Data records Start Marker

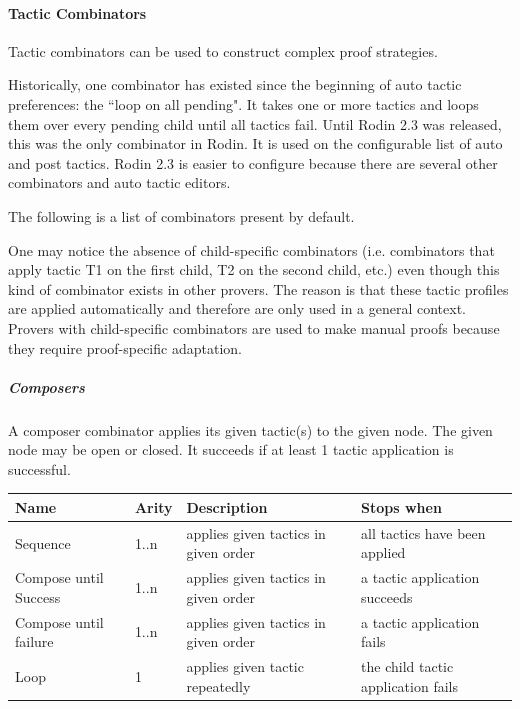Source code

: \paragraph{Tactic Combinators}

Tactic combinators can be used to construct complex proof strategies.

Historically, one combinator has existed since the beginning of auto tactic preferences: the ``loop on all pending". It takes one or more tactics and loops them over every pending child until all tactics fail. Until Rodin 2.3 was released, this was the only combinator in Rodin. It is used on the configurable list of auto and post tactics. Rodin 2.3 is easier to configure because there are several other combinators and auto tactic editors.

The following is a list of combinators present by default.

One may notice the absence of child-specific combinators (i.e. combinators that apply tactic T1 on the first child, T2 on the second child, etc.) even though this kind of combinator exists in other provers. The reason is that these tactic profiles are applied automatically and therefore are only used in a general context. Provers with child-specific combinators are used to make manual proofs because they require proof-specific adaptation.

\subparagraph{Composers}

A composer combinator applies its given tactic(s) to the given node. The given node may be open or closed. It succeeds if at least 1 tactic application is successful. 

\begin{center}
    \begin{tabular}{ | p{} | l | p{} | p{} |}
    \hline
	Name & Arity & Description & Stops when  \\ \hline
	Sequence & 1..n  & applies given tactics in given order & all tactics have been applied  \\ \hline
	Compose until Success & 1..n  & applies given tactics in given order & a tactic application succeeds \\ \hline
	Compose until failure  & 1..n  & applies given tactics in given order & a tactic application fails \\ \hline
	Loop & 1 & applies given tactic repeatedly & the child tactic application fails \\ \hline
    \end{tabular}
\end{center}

Data records End Marker
Data records Start Marker

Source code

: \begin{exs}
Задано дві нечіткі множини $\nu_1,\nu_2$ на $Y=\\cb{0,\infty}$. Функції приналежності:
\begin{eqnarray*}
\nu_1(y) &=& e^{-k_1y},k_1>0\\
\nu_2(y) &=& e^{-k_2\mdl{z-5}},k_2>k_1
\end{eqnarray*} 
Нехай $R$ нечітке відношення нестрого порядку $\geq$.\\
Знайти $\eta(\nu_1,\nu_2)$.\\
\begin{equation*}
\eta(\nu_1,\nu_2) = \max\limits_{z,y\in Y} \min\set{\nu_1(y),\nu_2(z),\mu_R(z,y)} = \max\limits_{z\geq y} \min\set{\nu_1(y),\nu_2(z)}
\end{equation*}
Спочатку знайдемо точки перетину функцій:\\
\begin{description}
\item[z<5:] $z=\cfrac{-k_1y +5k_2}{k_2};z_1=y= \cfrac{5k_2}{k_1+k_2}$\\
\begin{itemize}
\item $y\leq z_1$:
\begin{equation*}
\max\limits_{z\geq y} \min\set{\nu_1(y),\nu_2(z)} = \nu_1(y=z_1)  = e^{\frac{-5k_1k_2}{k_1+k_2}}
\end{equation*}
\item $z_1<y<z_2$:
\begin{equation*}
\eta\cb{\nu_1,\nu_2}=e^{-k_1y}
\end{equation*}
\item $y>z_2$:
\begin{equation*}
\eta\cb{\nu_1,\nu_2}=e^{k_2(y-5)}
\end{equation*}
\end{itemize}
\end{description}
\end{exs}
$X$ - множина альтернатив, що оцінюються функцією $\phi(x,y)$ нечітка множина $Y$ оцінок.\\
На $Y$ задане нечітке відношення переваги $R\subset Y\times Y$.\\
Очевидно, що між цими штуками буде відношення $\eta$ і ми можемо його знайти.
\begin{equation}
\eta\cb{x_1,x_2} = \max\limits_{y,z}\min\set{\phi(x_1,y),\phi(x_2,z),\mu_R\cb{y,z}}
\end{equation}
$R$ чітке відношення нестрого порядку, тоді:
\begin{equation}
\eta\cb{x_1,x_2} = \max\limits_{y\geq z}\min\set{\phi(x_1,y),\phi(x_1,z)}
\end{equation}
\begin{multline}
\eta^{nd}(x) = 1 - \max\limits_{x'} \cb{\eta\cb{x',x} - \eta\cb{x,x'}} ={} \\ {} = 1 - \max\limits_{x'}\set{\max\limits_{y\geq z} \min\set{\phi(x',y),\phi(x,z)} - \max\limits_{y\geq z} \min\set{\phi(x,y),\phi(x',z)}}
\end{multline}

Data records End Marker
Data records Start Marker

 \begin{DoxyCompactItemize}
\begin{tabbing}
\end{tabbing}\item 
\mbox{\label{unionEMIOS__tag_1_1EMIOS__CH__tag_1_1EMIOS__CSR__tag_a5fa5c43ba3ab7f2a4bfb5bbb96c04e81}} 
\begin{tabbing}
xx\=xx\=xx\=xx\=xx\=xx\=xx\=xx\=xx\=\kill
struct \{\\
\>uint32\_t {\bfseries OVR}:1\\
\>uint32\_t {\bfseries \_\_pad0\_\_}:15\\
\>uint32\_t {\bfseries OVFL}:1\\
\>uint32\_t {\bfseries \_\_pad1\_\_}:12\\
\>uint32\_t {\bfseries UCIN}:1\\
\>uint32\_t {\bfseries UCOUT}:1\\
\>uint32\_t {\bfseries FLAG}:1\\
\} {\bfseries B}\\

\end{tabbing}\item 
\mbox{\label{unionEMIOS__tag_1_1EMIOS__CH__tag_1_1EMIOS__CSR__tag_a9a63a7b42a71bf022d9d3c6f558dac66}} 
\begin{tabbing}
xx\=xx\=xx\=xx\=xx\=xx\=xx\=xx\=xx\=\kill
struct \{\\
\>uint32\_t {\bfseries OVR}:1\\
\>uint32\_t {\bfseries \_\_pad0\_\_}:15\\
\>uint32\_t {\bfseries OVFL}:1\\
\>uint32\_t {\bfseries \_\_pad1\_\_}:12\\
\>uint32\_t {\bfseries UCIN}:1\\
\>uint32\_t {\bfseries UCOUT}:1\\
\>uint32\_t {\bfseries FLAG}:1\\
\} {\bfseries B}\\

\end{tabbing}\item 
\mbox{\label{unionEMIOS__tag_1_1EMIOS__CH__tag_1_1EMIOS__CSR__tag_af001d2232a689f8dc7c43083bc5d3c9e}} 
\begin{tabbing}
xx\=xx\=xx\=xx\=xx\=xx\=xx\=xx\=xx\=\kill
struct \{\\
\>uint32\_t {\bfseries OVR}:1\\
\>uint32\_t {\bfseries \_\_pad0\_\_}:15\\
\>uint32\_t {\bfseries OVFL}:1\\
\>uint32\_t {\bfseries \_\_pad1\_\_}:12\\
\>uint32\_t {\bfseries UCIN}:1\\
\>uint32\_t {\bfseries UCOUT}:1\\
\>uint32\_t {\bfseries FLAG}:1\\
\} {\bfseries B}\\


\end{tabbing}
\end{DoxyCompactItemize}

Data records End Marker

**The task**
Starting from the records above, filter out all lines except those containing the word "order".

**Answer section**
	Sequence & 1..n  & applies given tactics in given order & all tactics have been applied  \\ \hline
	Compose until Success & 1..n  & applies given tactics in given order & a tactic application succeeds \\ \hline
	Compose until failure  & 1..n  & applies given tactics in given order & a tactic application fails \\ \hline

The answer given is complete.